Task statement:
Take each line below that has "imported" and copy it.

+-------+

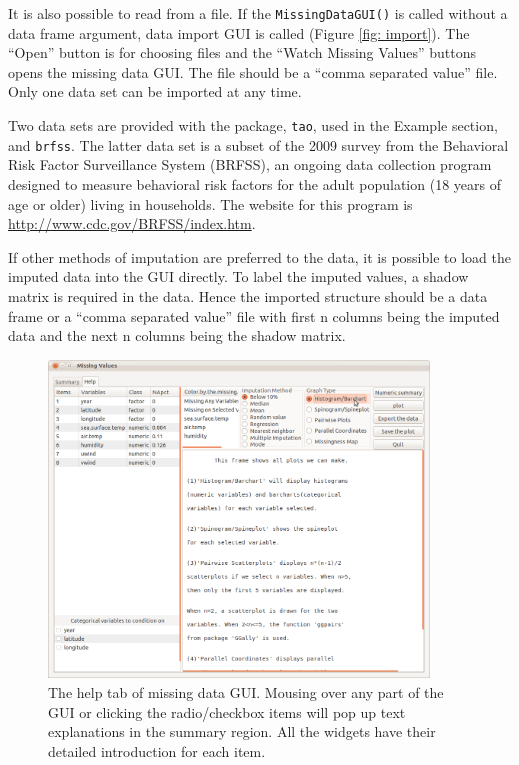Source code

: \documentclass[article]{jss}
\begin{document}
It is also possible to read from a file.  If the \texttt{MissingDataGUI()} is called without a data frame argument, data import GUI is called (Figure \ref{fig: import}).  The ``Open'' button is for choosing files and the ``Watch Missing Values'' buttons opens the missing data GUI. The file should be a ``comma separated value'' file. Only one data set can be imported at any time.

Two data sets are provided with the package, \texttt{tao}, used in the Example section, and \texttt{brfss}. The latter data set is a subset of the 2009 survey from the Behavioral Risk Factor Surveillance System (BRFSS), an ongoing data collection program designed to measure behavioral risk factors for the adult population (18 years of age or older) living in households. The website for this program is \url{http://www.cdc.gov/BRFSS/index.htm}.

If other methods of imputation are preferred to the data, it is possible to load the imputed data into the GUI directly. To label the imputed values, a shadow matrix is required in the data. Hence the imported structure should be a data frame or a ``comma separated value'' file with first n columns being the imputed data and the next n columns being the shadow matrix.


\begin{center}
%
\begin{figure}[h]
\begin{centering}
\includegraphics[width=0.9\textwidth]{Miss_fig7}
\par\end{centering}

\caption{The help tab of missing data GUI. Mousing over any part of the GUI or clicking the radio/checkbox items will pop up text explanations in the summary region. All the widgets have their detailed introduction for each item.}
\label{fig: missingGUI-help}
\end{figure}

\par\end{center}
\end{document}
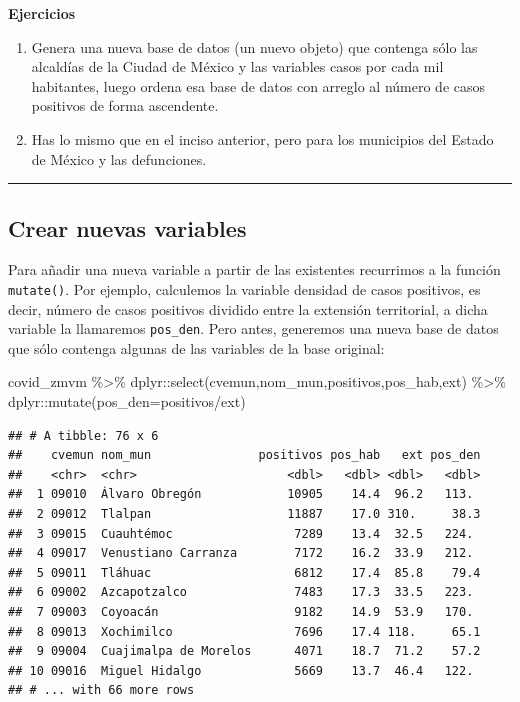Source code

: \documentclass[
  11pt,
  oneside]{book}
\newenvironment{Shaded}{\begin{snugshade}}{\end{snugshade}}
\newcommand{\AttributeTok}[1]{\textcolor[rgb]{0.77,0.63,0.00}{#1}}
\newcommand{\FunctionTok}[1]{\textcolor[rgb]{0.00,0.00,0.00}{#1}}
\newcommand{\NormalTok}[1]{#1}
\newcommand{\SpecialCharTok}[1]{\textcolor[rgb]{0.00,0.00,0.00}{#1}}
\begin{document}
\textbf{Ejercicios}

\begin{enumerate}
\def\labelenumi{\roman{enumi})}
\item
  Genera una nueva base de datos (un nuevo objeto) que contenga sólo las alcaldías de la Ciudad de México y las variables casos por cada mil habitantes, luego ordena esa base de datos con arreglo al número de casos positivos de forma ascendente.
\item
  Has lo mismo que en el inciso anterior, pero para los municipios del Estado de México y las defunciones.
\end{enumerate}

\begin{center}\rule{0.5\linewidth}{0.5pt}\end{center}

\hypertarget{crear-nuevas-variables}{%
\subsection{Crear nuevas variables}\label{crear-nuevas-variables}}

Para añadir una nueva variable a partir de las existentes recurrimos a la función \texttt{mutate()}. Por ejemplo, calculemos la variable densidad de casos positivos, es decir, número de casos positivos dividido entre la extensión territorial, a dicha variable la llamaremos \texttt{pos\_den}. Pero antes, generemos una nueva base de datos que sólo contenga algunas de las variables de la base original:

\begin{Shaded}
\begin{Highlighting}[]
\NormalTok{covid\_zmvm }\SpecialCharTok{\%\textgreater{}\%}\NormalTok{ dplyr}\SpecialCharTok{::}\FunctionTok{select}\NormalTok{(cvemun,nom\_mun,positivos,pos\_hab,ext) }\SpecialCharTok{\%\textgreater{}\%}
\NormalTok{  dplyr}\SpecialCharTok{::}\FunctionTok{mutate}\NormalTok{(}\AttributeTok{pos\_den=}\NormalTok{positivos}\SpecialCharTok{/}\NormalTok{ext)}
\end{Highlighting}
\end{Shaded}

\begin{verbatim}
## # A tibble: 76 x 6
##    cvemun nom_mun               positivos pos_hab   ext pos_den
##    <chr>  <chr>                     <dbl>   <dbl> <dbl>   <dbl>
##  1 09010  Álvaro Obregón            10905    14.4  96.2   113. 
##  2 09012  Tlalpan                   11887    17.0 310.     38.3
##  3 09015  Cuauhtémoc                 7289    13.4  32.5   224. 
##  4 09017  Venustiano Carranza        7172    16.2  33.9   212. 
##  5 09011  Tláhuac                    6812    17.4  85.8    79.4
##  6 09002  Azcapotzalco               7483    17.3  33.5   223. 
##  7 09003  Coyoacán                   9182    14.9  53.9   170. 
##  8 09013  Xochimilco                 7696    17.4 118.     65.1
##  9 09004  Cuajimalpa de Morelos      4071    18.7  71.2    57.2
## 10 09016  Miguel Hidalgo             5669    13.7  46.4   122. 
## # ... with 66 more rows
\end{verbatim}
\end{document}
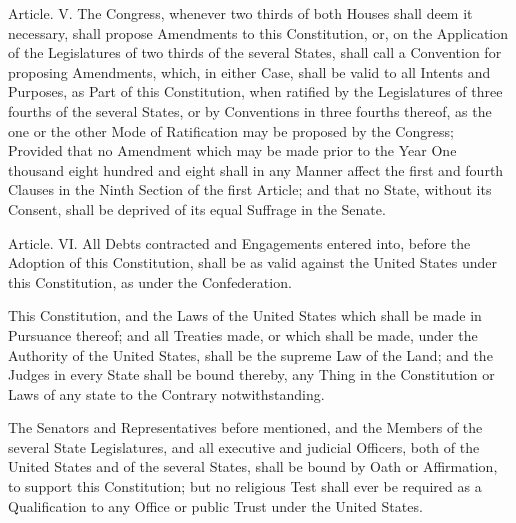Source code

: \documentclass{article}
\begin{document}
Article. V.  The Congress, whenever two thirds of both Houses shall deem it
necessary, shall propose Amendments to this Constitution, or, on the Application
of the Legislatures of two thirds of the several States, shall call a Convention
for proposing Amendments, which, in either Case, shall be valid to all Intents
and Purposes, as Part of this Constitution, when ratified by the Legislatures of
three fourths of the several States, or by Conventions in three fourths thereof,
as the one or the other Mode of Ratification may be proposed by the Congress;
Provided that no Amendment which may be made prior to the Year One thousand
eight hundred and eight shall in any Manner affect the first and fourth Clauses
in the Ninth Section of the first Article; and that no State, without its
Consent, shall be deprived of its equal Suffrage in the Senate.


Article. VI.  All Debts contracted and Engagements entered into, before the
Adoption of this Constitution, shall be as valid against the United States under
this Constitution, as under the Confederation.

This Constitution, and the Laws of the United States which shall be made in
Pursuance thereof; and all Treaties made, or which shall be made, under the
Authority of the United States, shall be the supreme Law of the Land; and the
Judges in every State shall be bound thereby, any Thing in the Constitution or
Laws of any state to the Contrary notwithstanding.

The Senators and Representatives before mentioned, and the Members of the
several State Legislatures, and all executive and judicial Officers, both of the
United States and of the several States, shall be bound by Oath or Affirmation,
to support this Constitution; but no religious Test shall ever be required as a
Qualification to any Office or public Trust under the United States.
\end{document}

+-------+

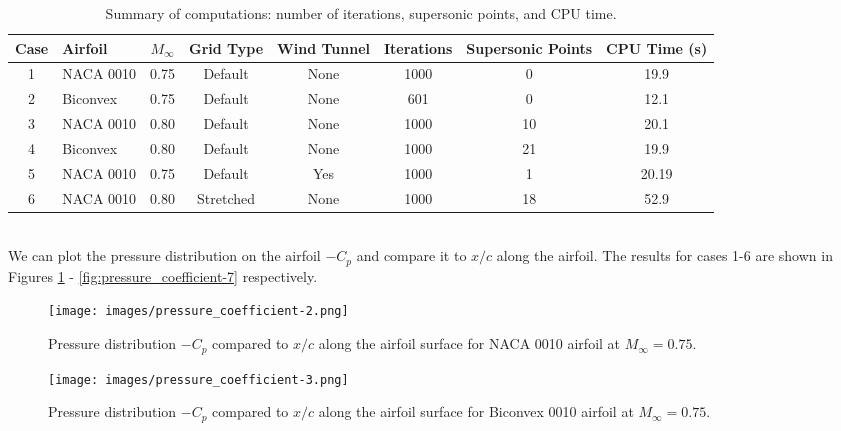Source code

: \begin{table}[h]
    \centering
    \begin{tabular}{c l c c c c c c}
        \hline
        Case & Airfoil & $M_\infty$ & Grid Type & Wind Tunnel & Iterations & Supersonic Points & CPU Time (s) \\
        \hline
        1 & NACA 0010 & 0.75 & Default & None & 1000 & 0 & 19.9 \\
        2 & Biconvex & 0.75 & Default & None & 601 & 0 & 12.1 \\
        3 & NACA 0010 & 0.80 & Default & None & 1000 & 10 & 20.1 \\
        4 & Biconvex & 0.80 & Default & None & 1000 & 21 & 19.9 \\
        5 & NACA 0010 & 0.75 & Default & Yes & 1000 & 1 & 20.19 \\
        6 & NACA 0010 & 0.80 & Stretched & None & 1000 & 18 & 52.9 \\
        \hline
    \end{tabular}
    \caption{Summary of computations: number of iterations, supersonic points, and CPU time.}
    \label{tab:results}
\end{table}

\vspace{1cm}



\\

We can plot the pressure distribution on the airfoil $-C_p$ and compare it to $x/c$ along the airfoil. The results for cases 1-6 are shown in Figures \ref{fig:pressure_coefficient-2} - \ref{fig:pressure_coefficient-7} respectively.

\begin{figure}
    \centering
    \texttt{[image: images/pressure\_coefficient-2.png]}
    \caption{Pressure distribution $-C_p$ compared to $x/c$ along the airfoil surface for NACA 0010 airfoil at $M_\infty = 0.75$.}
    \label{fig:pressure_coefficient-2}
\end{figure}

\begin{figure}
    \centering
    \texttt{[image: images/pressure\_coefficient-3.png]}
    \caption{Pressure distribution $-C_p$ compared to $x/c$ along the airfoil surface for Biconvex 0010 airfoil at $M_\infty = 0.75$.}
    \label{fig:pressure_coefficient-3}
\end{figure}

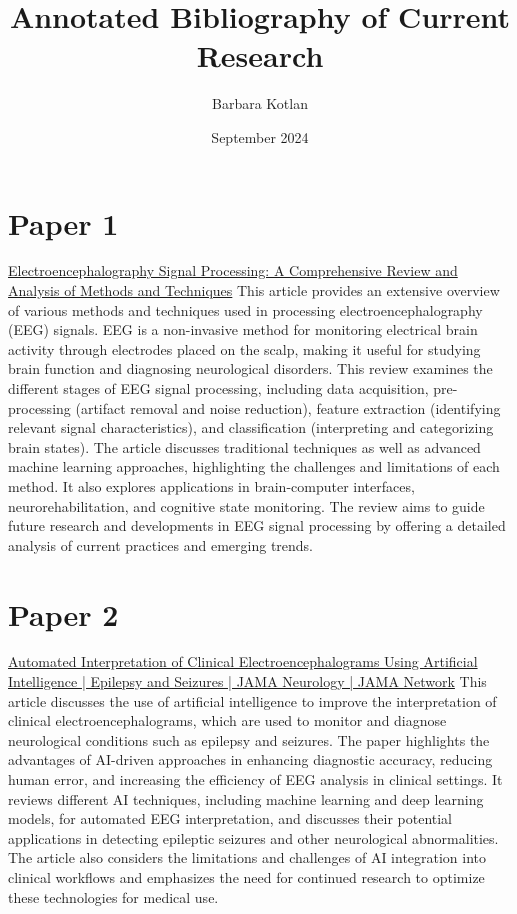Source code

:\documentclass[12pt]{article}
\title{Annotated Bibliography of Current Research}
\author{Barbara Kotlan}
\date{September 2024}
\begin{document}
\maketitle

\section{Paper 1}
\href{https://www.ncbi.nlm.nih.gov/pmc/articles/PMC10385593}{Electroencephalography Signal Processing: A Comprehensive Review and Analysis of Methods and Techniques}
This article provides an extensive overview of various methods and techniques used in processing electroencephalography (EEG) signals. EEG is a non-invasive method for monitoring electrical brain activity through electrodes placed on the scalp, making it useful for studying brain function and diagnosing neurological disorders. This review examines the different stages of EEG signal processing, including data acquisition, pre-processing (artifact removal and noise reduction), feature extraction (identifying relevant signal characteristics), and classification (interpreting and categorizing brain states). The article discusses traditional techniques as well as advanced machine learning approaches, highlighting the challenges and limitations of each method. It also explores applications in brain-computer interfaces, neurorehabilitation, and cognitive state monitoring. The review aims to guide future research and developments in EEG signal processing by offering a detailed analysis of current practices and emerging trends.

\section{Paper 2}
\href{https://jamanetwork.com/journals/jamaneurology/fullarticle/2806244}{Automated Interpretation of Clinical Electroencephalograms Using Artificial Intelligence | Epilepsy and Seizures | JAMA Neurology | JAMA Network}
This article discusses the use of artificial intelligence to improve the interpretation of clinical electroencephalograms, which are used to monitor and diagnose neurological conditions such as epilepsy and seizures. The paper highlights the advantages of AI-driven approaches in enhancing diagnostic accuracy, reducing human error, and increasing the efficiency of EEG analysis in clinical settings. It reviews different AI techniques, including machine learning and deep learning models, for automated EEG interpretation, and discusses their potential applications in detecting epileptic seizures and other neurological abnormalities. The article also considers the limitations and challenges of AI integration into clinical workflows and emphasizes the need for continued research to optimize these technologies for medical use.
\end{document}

+-------+

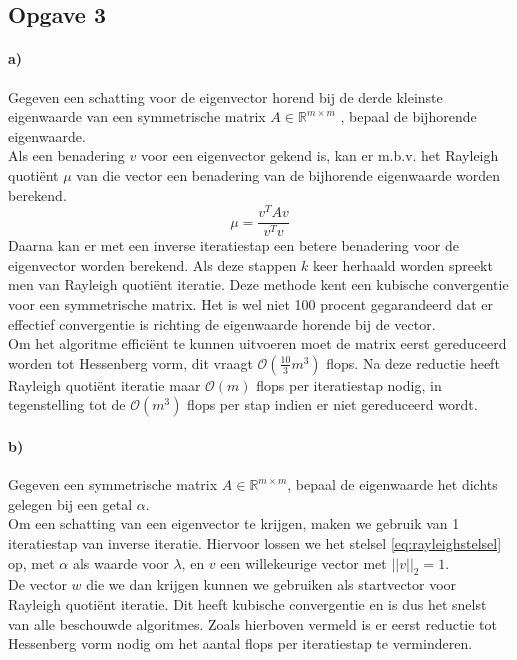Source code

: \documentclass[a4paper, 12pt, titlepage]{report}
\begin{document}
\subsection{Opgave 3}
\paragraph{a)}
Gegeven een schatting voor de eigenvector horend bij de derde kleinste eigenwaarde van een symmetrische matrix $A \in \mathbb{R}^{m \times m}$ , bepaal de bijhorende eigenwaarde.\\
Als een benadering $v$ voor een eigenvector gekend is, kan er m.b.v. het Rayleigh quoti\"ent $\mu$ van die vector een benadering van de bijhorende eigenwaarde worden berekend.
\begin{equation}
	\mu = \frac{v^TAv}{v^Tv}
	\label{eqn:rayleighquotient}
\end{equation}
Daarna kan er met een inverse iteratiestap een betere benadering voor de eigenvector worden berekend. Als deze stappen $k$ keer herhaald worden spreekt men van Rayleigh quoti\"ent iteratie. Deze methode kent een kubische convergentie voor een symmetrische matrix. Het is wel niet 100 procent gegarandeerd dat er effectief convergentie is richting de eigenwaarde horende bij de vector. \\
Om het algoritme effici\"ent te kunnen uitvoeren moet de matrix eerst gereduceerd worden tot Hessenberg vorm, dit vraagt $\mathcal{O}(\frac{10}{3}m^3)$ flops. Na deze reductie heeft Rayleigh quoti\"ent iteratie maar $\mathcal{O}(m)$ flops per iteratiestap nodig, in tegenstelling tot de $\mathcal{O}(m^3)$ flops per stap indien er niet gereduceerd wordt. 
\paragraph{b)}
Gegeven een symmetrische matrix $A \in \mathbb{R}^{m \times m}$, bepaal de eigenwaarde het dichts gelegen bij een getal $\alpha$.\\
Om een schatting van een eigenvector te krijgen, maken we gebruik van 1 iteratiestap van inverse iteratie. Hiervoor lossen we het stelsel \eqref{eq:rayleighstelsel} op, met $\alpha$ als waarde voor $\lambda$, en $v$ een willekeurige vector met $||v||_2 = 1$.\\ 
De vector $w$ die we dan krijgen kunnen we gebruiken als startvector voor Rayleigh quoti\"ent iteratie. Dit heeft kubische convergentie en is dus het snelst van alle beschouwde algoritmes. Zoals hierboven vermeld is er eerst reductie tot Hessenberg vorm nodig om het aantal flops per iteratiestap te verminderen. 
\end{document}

+-------+

Exercise answer:
It is also possible to read from a file.  If the \texttt{MissingDataGUI()} is called without a data frame argument, data import GUI is called (Figure \ref{fig: import}).  The ``Open'' button is for choosing files and the ``Watch Missing Values'' buttons opens the missing data GUI. The file should be a ``comma separated value'' file. Only one data set can be imported at any time.
If other methods of imputation are preferred to the data, it is possible to load the imputed data into the GUI directly. To label the imputed values, a shadow matrix is required in the data. Hence the imported structure should be a data frame or a ``comma separated value'' file with first n columns being the imputed data and the next n columns being the shadow matrix.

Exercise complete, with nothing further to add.